Australian super funds’ divestment of Transfield ignites fund governance row

Media storm as investors exit controversial outsourcing firm

The divestment of controversial outsourcing firm Transfield Services by superfunds has sparked accusations of political posturing and prompted calls for legislation to ensure more independent directors on union-dominated super fund boards.

Yesterday, NGS Super, the A$7bn (€4.3bn) Australian pension fund for the private, independent and religious school sector, became the second fund to divest from ASX-listed outsourcing firm Transfield Services in the past seven days. It follows healthcare fund HESTA which last week exited Transfield over concerns with its asylum seeker detention centres run on behalf of the Australian federal government.

Both superannuation funds have trustee boards with a majority of union members. Six out of the 12 board members on NGS’s and HESTA’s board are linked to unions. It’s also emerged that UniSuper, a $50.3bn fund for education staff, exited Transfield last year.

Leading daily the Australian Financial Review (AFR) has said that this sort of board make-up leads to “political activism” and has backed the federal government’s plans to introduce legislation requiring at least one-third of superannuation boards to be comprised of independent directors, including an independent chair.

While HESTA Chief Executive Debby Blakely has said its decision to divest Transfield was financially motivated, she has also noted concerns around alleged human rights abuses. The AFR reports that NGS Super Chief Executive Anthony Rodwell-Ball said the divestment decision was made on moral grounds but could be justified on economic grounds. HESTA declined comment to RI. Both super funds were under union and member pressure to divest Transfield.

Rodwell-Ball told the AFR that there had been concern among its members about the alleged treatment of asylum seekers at Transfield’s asylum centres on Nauru and Manus Island.This included emails, social media activity and direct engagement from members. HESTA had also been subject to pressure from its union pension fund board members and a social media campaign.

The AFR has said this spate of divestments at union-dominated supers has intensified the debate on the issue of more independent directors on super boards.

It quotes David Murray, who led a sweeping government inquiry into Australia’s financial system, as saying independent directors are “more likely to ask the right questions”. Though, it is not clear in the story whether Murray, who was most recently inaugural chairman of the Australian Government Future Fund Board until 2012, is referring to the supers’ decision to exit Transfield services.

Murray, an ex-CEO of the Commonwealth Bank of Australia, in his review released last December, said a majority of independent directors, with an independent chair, would strengthen the governance of superannuation funds and help avoid conflicts of interest.
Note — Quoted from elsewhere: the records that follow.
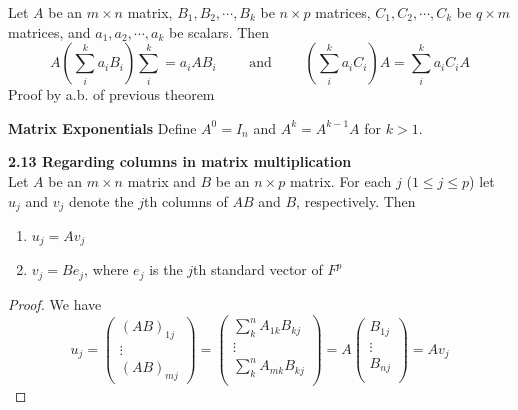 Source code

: \documentclass[11pt]{article}
\begin{document}
\begin{corollary*}
    Let $A$ be an $m\times n$ matrix, $B_1,B_2,\cdots, B_k$ be $n\times p$ matrices, $C_1,C_2,\cdots, C_k$ be $q\times m$ matrices, and $a_1,a_2,\cdots, a_k$ be scalars. Then 
    \[
        A\left( \sum_i^k a_i B_i \right) \sum_i^k = a_i AB_i 
        \quad \quad \text{ and } \quad \quad 
        \left( \sum_i^k a_i C_i \right) A = \sum_i^k a_i C_i A
    \]
    Proof by a.b. of previous theorem
\end{corollary*}


\begin{defn*}
    \textbf{Matrix Exponentials} Define $A^0 = I_n$ and $A^k = A^{k-1}A$ for $k > 1$. 
\end{defn*}

\begin{theorem*}
    \textbf{2.13 Regarding columns in matrix multiplication} \\
    Let $A$ be an $m\times n$ matrix and $B$ be an $n\times p$ matrix. For each $j$ ($1\leq j \leq p$) let $u_j$ and $v_j$ denote the $j$th columns of $AB$ and $B$, respectively. Then
    \begin{enumerate}
        \item $u_j = Av_j$ 
        \item $v_j = Be_j$, where $e_j$ is the $j$th standard vector of $F^p$
    \end{enumerate}
    \begin{proof}
        We have 
        \[
            u_j = 
            \begin{pmatrix}
                (AB)_{1j} \\ \vdots \\ (AB)_{mj}    
            \end{pmatrix}    
            =
            \begin{pmatrix}
                \sum_k^n A_{1k} B_{kj} \\
                \vdots \\
                \sum_k^n A_{mk} B_{kj} \\ 
            \end{pmatrix}
            = 
            A
            \begin{pmatrix}
                B_{1j} \\
                \vdots \\
                B_{nj} \\ 
            \end{pmatrix}
            = Av_j
        \]
    \end{proof}
\end{theorem*}
\end{document}
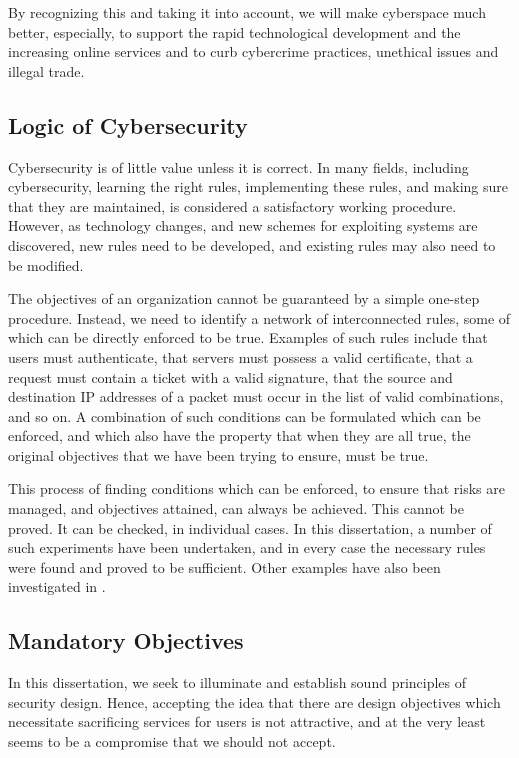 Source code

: By recognizing this and taking it into account, we will make cyberspace much better, especially,  to support the rapid technological development and the increasing online services and to curb cybercrime practices, unethical  issues and illegal trade.

\subsection{Logic of Cybersecurity}
 
Cybersecurity is of little value unless it is correct. In many fields,
including cybersecurity, learning the right rules, implementing
these rules, and making sure that they are maintained, is considered
a satisfactory working procedure. However, as technology changes, and
new schemes for exploiting systems are discovered, new rules need to be
developed, and existing rules may also need to be modified.

The objectives of an organization cannot be guaranteed by a simple
one-step procedure. Instead, we need to identify a network of
interconnected rules, some of which can be directly enforced to be
true. Examples of such rules include that users must authenticate, that
servers must possess a valid certificate, that a request must contain
a ticket with a valid signature, that the source and destination IP
addresses of a packet must occur in the list of valid combinations, and
so on. A combination of such conditions can be formulated which can be
enforced, and which also have the property that when they are all true,
the original objectives that we have been trying to ensure, must be true.

This process of finding conditions which can be enforced, to ensure
that risks are managed, and objectives attained, can always be
achieved. This cannot be proved. It can be checked, in individual
cases. In this dissertation,  a number of such experiments have been
undertaken, and in every case the necessary rules were found and
proved to be sufficient. Other examples have also been investigated in
 \cite{Hadaad15,sheniar2018experiments,sheniar2019Graph}.



\subsection{Mandatory Objectives}
In this dissertation,  we seek to illuminate and establish sound principles of security design. Hence, accepting the idea that there are design objectives which necessitate sacrificing services for users is not attractive, and at the very least seems to be a compromise that we should not accept.


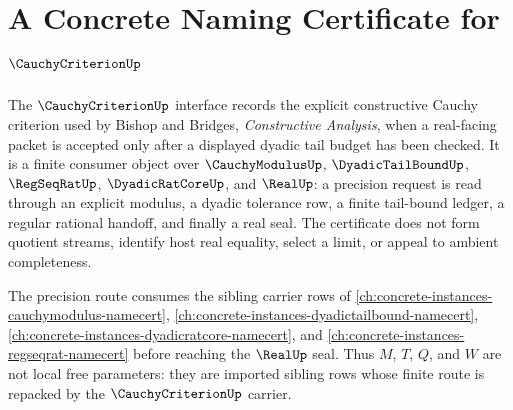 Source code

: \chapter{A Concrete Naming Certificate for $\CauchyCriterionUp$}
\label{ch:concrete-instances-cauchycriterion-namecert}

The $\CauchyCriterionUp$ interface records the explicit constructive Cauchy criterion used by Bishop and Bridges, \emph{Constructive Analysis}, when a real-facing packet is accepted only after a displayed dyadic tail budget has been checked. It is a finite consumer object over $\CauchyModulusUp$, $\DyadicTailBoundUp$, $\RegSeqRatUp$, $\DyadicRatCoreUp$, and $\RealUp$: a precision request is read through an explicit modulus, a dyadic tolerance row, a finite tail-bound ledger, a regular rational handoff, and finally a real seal. The certificate does not form quotient streams, identify host real equality, select a limit, or appeal to ambient completeness.

The precision route consumes the sibling carrier rows of \autoref{ch:concrete-instances-cauchymodulus-namecert}, \autoref{ch:concrete-instances-dyadictailbound-namecert}, \autoref{ch:concrete-instances-dyadicratcore-namecert}, and \autoref{ch:concrete-instances-regseqrat-namecert} before reaching the $\RealUp$ seal. Thus $M$, $T$, $Q$, and $W$ are not local free parameters: they are imported sibling rows whose finite route is repacked by the $\CauchyCriterionUp$ carrier.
The recommendation has been taken up by the Australian federal government, which plans to legislate along these lines. Unions oppose the plan.

The AFR also quotes Macquarie bank deputy chairman Mark Johnson in an article questioning if HESTA has used its “contentious divestment decision” as a means of boosting its public profile.

Johnson, who authored a report into the future of financial services for the previous Australian labour government, told the AFR that such a divestment decision would happen as a normal course of HESTA’s business and would not require members to be specially notified.